Le défaut de paiement des loyers par un locataire à son bailleur peut être retenu au soutien de la constatation d’une confusion patrimoniale entre les deux protagonistes, dès lors que ce non-paiement constitue bien une relation financière anormale comme étant dénuée de contrepartie et que l’inertie du bailleur dans le recouvrement de ses créances procède d’une volonté réitérée et systématique.

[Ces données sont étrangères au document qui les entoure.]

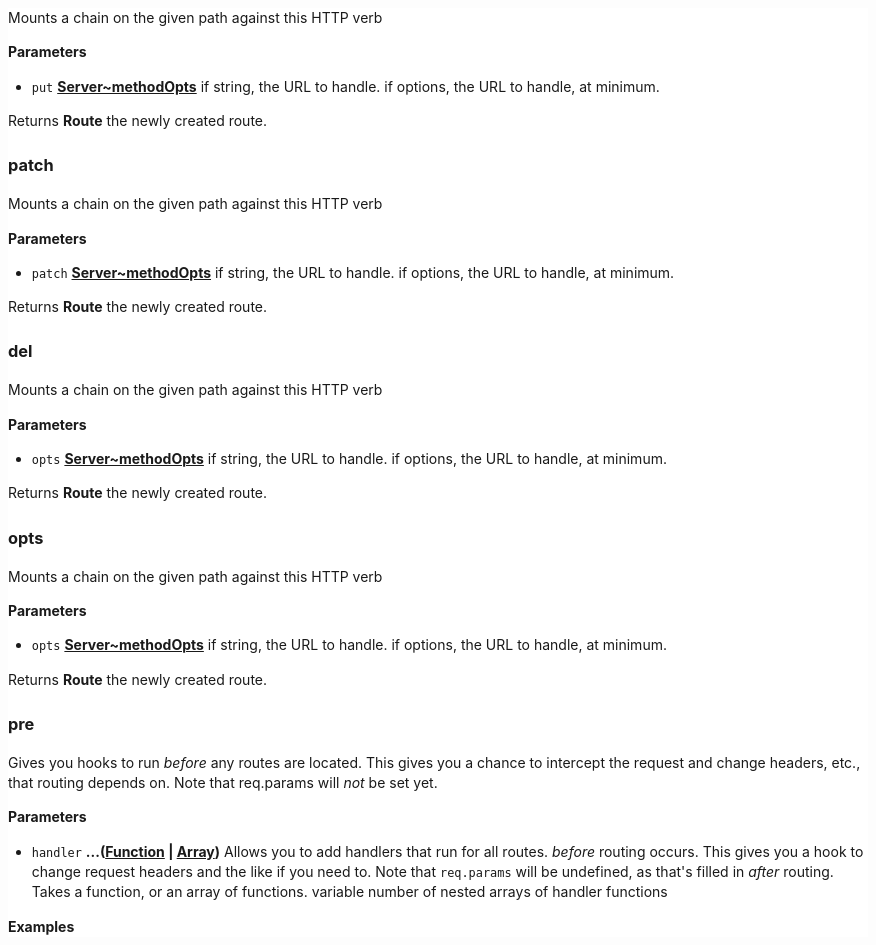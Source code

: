 Mounts a chain on the given path against this HTTP verb

**Parameters**

-   `put` **[Server~methodOpts][39]** if string, the URL to handle.
                                    if options, the URL to handle, at minimum.

Returns **Route** the newly created route.

### patch

Mounts a chain on the given path against this HTTP verb

**Parameters**

-   `patch` **[Server~methodOpts][39]** if string, the URL to handle.
                                    if options, the URL to handle, at minimum.

Returns **Route** the newly created route.

### del

Mounts a chain on the given path against this HTTP verb

**Parameters**

-   `opts` **[Server~methodOpts][39]** if string, the URL to handle.
                                    if options, the URL to handle, at minimum.

Returns **Route** the newly created route.

### opts

Mounts a chain on the given path against this HTTP verb

**Parameters**

-   `opts` **[Server~methodOpts][39]** if string, the URL to handle.
                                    if options, the URL to handle, at minimum.

Returns **Route** the newly created route.

### pre

Gives you hooks to run _before_ any routes are located.  This gives you
a chance to intercept the request and change headers, etc., that routing
depends on.  Note that req.params will _not_ be set yet.

**Parameters**

-   `handler` **...([Function][35] \| [Array][40])** Allows you to add handlers that
    run for all routes. _before_ routing occurs.
    This gives you a hook to change request headers and the like if you need to.
    Note that `req.params` will be undefined, as that's filled in _after_
    routing.
    Takes a function, or an array of functions.
    variable number of nested arrays of handler functions

**Examples**


[1]: #createserver
[2]: #server
[3]: #listen
[4]: #close
[5]: #get
[6]: #head
[7]: #post
[8]: #put
[9]: #patch
[10]: #del
[11]: #opts
[12]: #pre
[13]: #use
[14]: #param
[15]: #rm
[16]: #address
[17]: #inflightrequests
[18]: #debuginfo
[19]: #tostring
[20]: #events
[21]: #errors
[22]: #types
[23]: #servermethodopts
[24]: https://developer.mozilla.org/docs/Web/JavaScript/Reference/Global_Objects/Object
[25]: https://developer.mozilla.org/docs/Web/JavaScript/Reference/Global_Objects/String
[26]: https://developer.mozilla.org/docs/Web/JavaScript/Reference/Global_Objects/Boolean
[27]: https://github.com/trentm/node-bunyan
[28]: https://nodejs.org/api/buffer.html
[29]: https://github.com/indutny/node-spdy
[30]: https://nodejs.org/api/http2.html
[31]: http://nodejs.org/api/https.html#https_https
[32]: #server
[33]: http://nodejs.org/docs/latest/api/net.html#net_server_listen_path_callback
[34]: https://developer.mozilla.org/docs/Web/JavaScript/Reference/Global_Objects/Number
[35]: https://developer.mozilla.org/docs/Web/JavaScript/Reference/Statements/function
[36]: https://developer.mozilla.org/docs/Web/JavaScript/Reference/Global_Objects/TypeError
[37]: https://developer.mozilla.org/docs/Web/JavaScript/Reference/Global_Objects/undefined
[38]: http://nodejs.org/docs/latest/api/net.html#net_event_close
[39]: #servermethodopts
[40]: https://developer.mozilla.org/docs/Web/JavaScript/Reference/Global_Objects/Array
[41]: http://expressjs.com/guide.html#route-param%20pre-conditions
[42]: http://nodejs.org/docs/latest/api/net.html#net_server_address
[43]: http://nodejs.org/docs/latest/api/http.html#http_class_http_server
[44]: https://nodejs.org/api/domain.html
[45]: https://github.com/restify/errors
[46]: https://developer.mozilla.org/docs/Web/JavaScript/Reference/Global_Objects/RegExp
[47]: https://github.com/delvedor/find-my-way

Cass. com., 8 janv. 2013, no 11-30640, SCI 140 rue d’Estienne d’Orves c/ SARL Jenny’k, F–D (rejet pourvoi c/ CA Versailles, 21 juill. 2011), M. Gérard, prés. ; Me Spinosi, SCP Nicolay de Lanouvelle et Hannotin, av.
BJE 1er mars 2013, p. 77, obs. A. Cerati Gauthier
Le non-paiement de ses loyers par un locataire, doublé de l’inertie du bailleur à procéder au recouvrement de ces derniers, procèdent-ils ou non d’une confusion patrimoniale entre les deux protagonistes ?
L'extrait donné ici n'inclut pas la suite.